La società partecipata interamente dal Comune dell'Aquila si occupa della gestione degli impianti sciistici di Campo Imperatore. E’ stato lo stesso sindaco a sollecitare la decisione, con l'obiettivo di sfiduciare il presidente dell' azienda, Alessandro Comola, dopo le polemiche per la mancata riapertura degli impianti con l'inizio della stagione invernale.
Cialente in precedenza aveva già chiesto le dimissioni di Comola. «Nel caso in cui il mandato non verrà rimesso - spiegano fonti interne al Comune - sarà convocata un'assemblea per la revoca dell' incarico e si andrà a un braccio di ferro tra l'amministrazione e il presidente del Ctgs con l'apertura di un contenzioso».
«La Commissione di Garanzia e Controllo aveva portato all’attenzione dell’amministrazione e della città numerosissime e talvolta anche gravi anomalie poste in essere dall’attuale presidente Comola già dal luglio scorso», ricorda il presidente della Commissione Raffaele Daniele. «L’allora posizione del sindaco fu tuttavia quella di difendere la persona da lui stesso nominata». Oggi Daniele plaude all’iniziativa del primo cittadino: «ha mostrato senso di responsabilità nell’ammettere un suo errore e, nel chiedere le dimissioni dell’avvocato Comola, ha agito per il bene della città».
Appello per L'Aquila chiede, invece, che adesso si apra un confronto partecipato sul futuro del turismo nel territorio aquilano. «Si volti pagina e nell'immediato si faccia del tutto per aprire gli impianti entro questa settimana.

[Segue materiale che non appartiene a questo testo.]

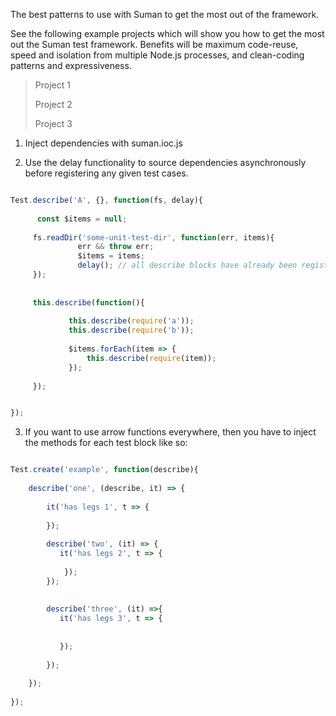 

The best patterns to use with Suman to get the most out of the framework.

See the following example projects which will show you how to get the most out the Suman test framework.
Benefits will be maximum code-reuse, speed and isolation from multiple Node.js processes, 
and clean-coding patterns and expressiveness.

>  Project 1
>
>  Project 2
>
>  Project 3



1. Inject dependencies with suman.ioc.js



2. Use the delay functionality to source dependencies asynchronously before registering any given test cases.

```js

Test.describe('A', {}, function(fs, delay){
  
      const $items = null;
  
     fs.readDir('some-unit-test-dir', function(err, items){
               err && throw err;
               $items = items;
               delay(); // all describe blocks have already been registered, and now we execute their respective callbacks
     });
     
     
     this.describe(function(){
     
             this.describe(require('a'));
             this.describe(require('b'));
             
             $items.forEach(item => {
                 this.describe(require(item));
             });
     
     });


});


```

3. If you want to use arrow functions everywhere, then you have to inject the methods for each test block like so:

```js

Test.create('example', function(describe){
    
    describe('one', (describe, it) => {
        
        it('has legs 1', t => {
            
        });
        
        describe('two', (it) => {
           it('has legs 2', t => {
                        
            });
        });
        
        
        describe('three', (it) =>{
           it('has legs 3', t => {
                  
               
           });
            
        });
        
    });
    
});


```

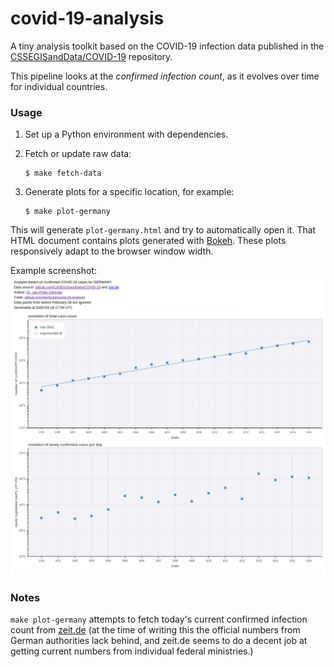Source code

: # covid-19-analysis

A tiny analysis toolkit based on the COVID-19 infection data published in the
[CSSEGISandData/COVID-19](https://github.com/CSSEGISandData/COVID-19)
repository.

This pipeline looks at the _confirmed infection count_, as it evolves over time
for individual countries.

### Usage

1. Set up a Python environment with dependencies.

2. Fetch or update raw data:

   ```
   $ make fetch-data
   ```

3. Generate plots for a specific location, for example:

   ```
   $ make plot-germany
   ```

This will generate `plot-germany.html` and try to automatically open it. That
HTML document contains plots generated with
[Bokeh](https://docs.bokeh.org/en/latest/index.html). These plots responsively
adapt to the browser window width.

Example screenshot:
![covid-19-analysis example screenshot](https://raw.githubusercontent.com/jgehrcke/covid-19-analysis/master/screenshot.png "covid-19-analysis")

### Notes

`make plot-germany` attempts to fetch today's current confirmed infection count
from [zeit.de](https://www.zeit.de/) (at the time of writing this the official
numbers from German authorities lack behind, and zeit.de seems to do a decent
job at getting current numbers from individual federal ministries.)
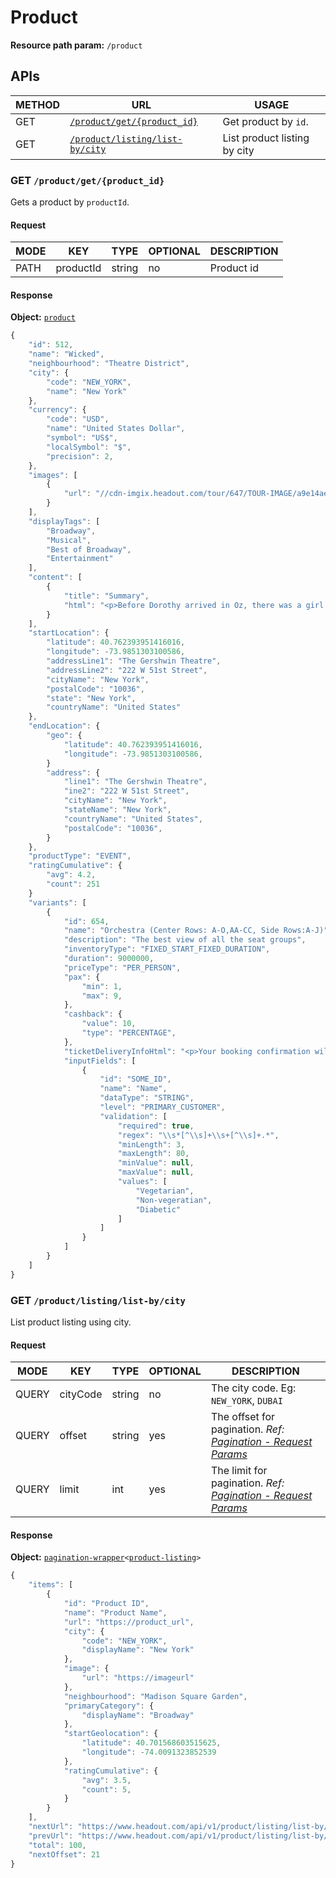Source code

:# Product

**Resource path param:** `/product`

## APIs

METHOD | URL | USAGE
--- | --- | ---
GET | [`/product/get/{product_id}`](#GET-/product/get/{product_id}) | Get product by `id`.
GET | [`/product/listing/list-by/city`](#GET-/product/listing/list-by/city) | List product listing by city

### <a name="GET-/product/get/{product_id}"></a>GET `/product/get/{product_id}`

Gets a product by `productId`.

#### Request

MODE | KEY | TYPE | OPTIONAL | DESCRIPTION
--- | --- | --- | --- | ---
PATH | productId | string | no | Product id

#### Response

**Object:** [`product`](/object-models/product-models.md#product)

```javascript
{
	"id": 512,
	"name": "Wicked",
	"neighbourhood": "Theatre District",
	"city": {
		"code": "NEW_YORK",
		"name": "New York"
	},
	"currency": {
		"code": "USD",
		"name": "United States Dollar",
		"symbol": "US$",
		"localSymbol": "$",
		"precision": 2,
	},
	"images": [
		{
			"url": "//cdn-imgix.headout.com/tour/647/TOUR-IMAGE/a9e14ae1-78ab-4cbe-8166-2e55f3060c42-512-new-york-wicked-07.jpg"
		}
	],
	"displayTags": [
		"Broadway",
		"Musical",
		"Best of Broadway",
		"Entertainment"
	],
	"content": [
		{
			"title": "Summary",
			"html": "<p>Before Dorothy arrived in Oz, there was a girl with emerald-green skin — misunderstood, and extremely talented.</p>"
		}
	],
	"startLocation": {
		"latitude": 40.762393951416016,
		"longitude": -73.9851303100586,
		"addressLine1": "The Gershwin Theatre",
		"addressLine2": "222 W 51st Street",
		"cityName": "New York",
		"postalCode": "10036",
		"state": "New York",
		"countryName": "United States"
	},
	"endLocation": {
		"geo": {
			"latitude": 40.762393951416016,
			"longitude": -73.9851303100586,
		}
		"address": {
			"line1": "The Gershwin Theatre",
			"ine2": "222 W 51st Street",
			"cityName": "New York",
			"stateName": "New York",
			"countryName": "United States",
			"postalCode": "10036",
		}
	},
	"productType": "EVENT",
	"ratingCumulative": {
		"avg": 4.2,
		"count": 251
	}
	"variants": [
		{
			"id": 654,
			"name": "Orchestra (Center Rows: A-O,AA-CC, Side Rows:A-J)",
			"description": "The best view of all the seat groups",
			"inventoryType": "FIXED_START_FIXED_DURATION",
			"duration": 9000000,
			"priceType": "PER_PERSON",
			"pax": {
				"min": 1,
				"max": 9,
			},
			"cashback": {
				"value": 10,
				"type": "PERCENTAGE",
			},
			"ticketDeliveryInfoHtml": "<p>Your booking confirmation will be emailed to you shortly.</p>",
			"inputFields": [
				{
					"id": "SOME_ID",
					"name": "Name",
					"dataType": "STRING",
					"level": "PRIMARY_CUSTOMER",
					"validation": [
						"required": true,
						"regex": "\\s*[^\\s]+\\s+[^\\s]+.*",
						"minLength": 3,
						"maxLength": 80,
						"minValue": null,
						"maxValue": null,
						"values": [
							"Vegetarian",
							"Non-vegeratian",
							"Diabetic"
						]
					]
				}
			]
		}
	]
}
```

### <a name="GET-/product/listing/list-by/city"></a>GET `/product/listing/list-by/city`

List product listing using city.

#### Request

MODE | KEY | TYPE | OPTIONAL | DESCRIPTION
--- | --- | --- | --- | ---
QUERY | cityCode | string | no | The city code. Eg: `NEW_YORK`, `DUBAI`
QUERY | offset | string | yes | The offset for pagination. *Ref: [Pagination - Request Params](/conventions/basic.md#Pagination--Request-Params)*
QUERY | limit | int | yes | The limit for pagination. *Ref: [Pagination - Request Params](/conventions/basic.md#Pagination--Request-Params)*

#### Response

**Object:** [`pagination-wrapper`](/object-models/common-models.md#pagination-wrapper)`<`[`product-listing`](/object-models/product-models.md#product-listing)`>`

```javascript
{
	"items": [
		{
			"id": "Product ID",
			"name": "Product Name",
			"url": "https://product_url",
			"city": {
				"code": "NEW_YORK",
				"displayName": "New York"
			},
			"image": {
				"url": "https://imageurl"
			},
			"neighbourhood": "Madison Square Garden",
			"primaryCategory": {
				"displayName": "Broadway"
			},
			"startGeolocation": {
				"latitude": 40.701568603515625,
				"longitude": -74.0091323852539
			},
			"ratingCumulative": {
				"avg": 3.5,
				"count": 5,
			}
		}
	],
	"nextUrl": "https://www.headout.com/api/v1/product/listing/list-by/city?city-code=NEW_YORK,offset=21,limit=20",
	"prevUrl": "https://www.headout.com/api/v1/product/listing/list-by/city?city-code=NEW_YORK,offset=0,limit=20",
	"total": 100,
	"nextOffset": 21
}
```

Il nuovo presidente sia selezionato in maniera trasparente».
Tre gli emendamento di Appello per L’Aquila approvati in Consiglio: almeno trenta giorni di tempo di scadenza dalla pubblicazione del bando, pubblicazione sul sito dei curricula arrivati, prima che venga presa la decisione, designazione adeguatamente motivata dal Sindaco.
«Inoltre è necessario che il nuovo presidente abbia obiettivi di gestione concreti, compatibili, misurabili e verificabili nel tempo da tutti i cittadini.